──────── DATA EXTRACT ────────
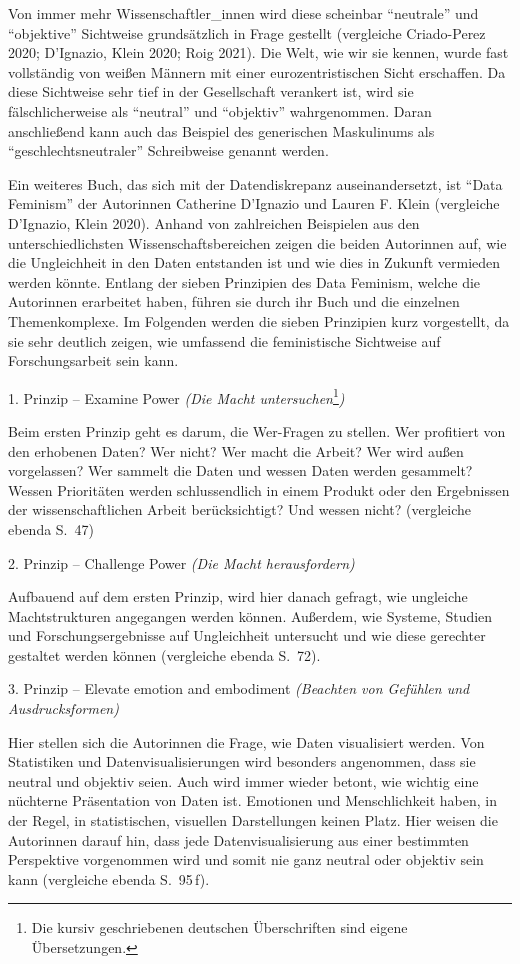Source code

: \documentclass[a4paper,
fontsize=11pt,
oneside,
numbers=noperiodatend,
parskip=half-,
bibliography=totoc,
final
]{scrartcl}
\begin{document}
Von immer mehr Wissenschaftler\_innen wird diese scheinbar
\enquote{neutrale} und \enquote{objektive} Sichtweise grundsätzlich in
Frage gestellt (vergleiche Criado-Perez 2020; D'Ignazio, Klein 2020; Roig
2021). Die Welt, wie wir sie kennen, wurde fast vollständig von weißen
Männern mit einer eurozentristischen Sicht erschaffen. Da diese
Sichtweise sehr tief in der Gesellschaft verankert ist, wird sie
fälschlicherweise als \enquote{neutral} und \enquote{objektiv}
wahrgenommen. Daran anschließend kann auch das Beispiel des generischen
Maskulinums als \enquote{geschlechtsneutraler} Schreibweise genannt
werden.

Ein weiteres Buch, das sich mit der Datendiskrepanz auseinandersetzt,
ist \enquote{Data Feminism} der Autorinnen Catherine D'Ignazio und
Lauren F. Klein (vergleiche D'Ignazio, Klein 2020). Anhand von zahlreichen
Beispielen aus den unterschiedlichsten Wissenschaftsbereichen zeigen die
beiden Autorinnen auf, wie die Ungleichheit in den Daten entstanden ist
und wie dies in Zukunft vermieden werden könnte. Entlang der sieben
Prinzipien des Data Feminism, welche die Autorinnen erarbeitet haben,
führen sie durch ihr Buch und die einzelnen Themenkomplexe. Im Folgenden
werden die sieben Prinzipien kurz vorgestellt, da sie sehr deutlich
zeigen, wie umfassend die feministische Sichtweise auf Forschungsarbeit
sein kann.

1. Prinzip -- Examine Power \emph{(Die Macht
untersuchen}\footnote{Die kursiv geschriebenen deutschen Überschriften
  sind eigene Übersetzungen.}\emph{)}

Beim ersten Prinzip geht es darum, die Wer-Fragen zu stellen. Wer
profitiert von den erhobenen Daten? Wer nicht? Wer macht die Arbeit? Wer
wird außen vorgelassen? Wer sammelt die Daten und wessen Daten werden
gesammelt? Wessen Prioritäten werden schlussendlich in einem Produkt
oder den Ergebnissen der wissenschaftlichen Arbeit berücksichtigt? Und
wessen nicht? (vergleiche ebenda S.~47)

2. Prinzip -- Challenge Power \emph{(Die Macht herausfordern)}

Aufbauend auf dem ersten Prinzip, wird hier danach gefragt, wie
ungleiche Machtstrukturen angegangen werden können. Außerdem, wie
Systeme, Studien und Forschungsergebnisse auf Ungleichheit untersucht
und wie diese gerechter gestaltet werden können (vergleiche ebenda S.~72).

3. Prinzip -- Elevate emotion and embodiment \emph{(Beachten von
Gefühlen und Ausdrucksformen)}

Hier stellen sich die Autorinnen die Frage, wie Daten visualisiert
werden. Von Statistiken und Datenvisualisierungen wird besonders
angenommen, dass sie neutral und objektiv seien. Auch wird immer wieder
betont, wie wichtig eine nüchterne Präsentation von Daten ist. Emotionen
und Menschlichkeit haben, in der Regel, in statistischen, visuellen
Darstellungen keinen Platz. Hier weisen die Autorinnen darauf hin, dass
jede Datenvisualisierung aus einer bestimmten Perspektive vorgenommen
wird und somit nie ganz neutral oder objektiv sein kann (vergleiche ebenda S.~95\,f).
\end{document}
────────
**EXERCISE OBJECTIVE:**
Reply with a lone number, the count of lines in the data that include the string "Power".

**EXERCISE RESPONSE:**
2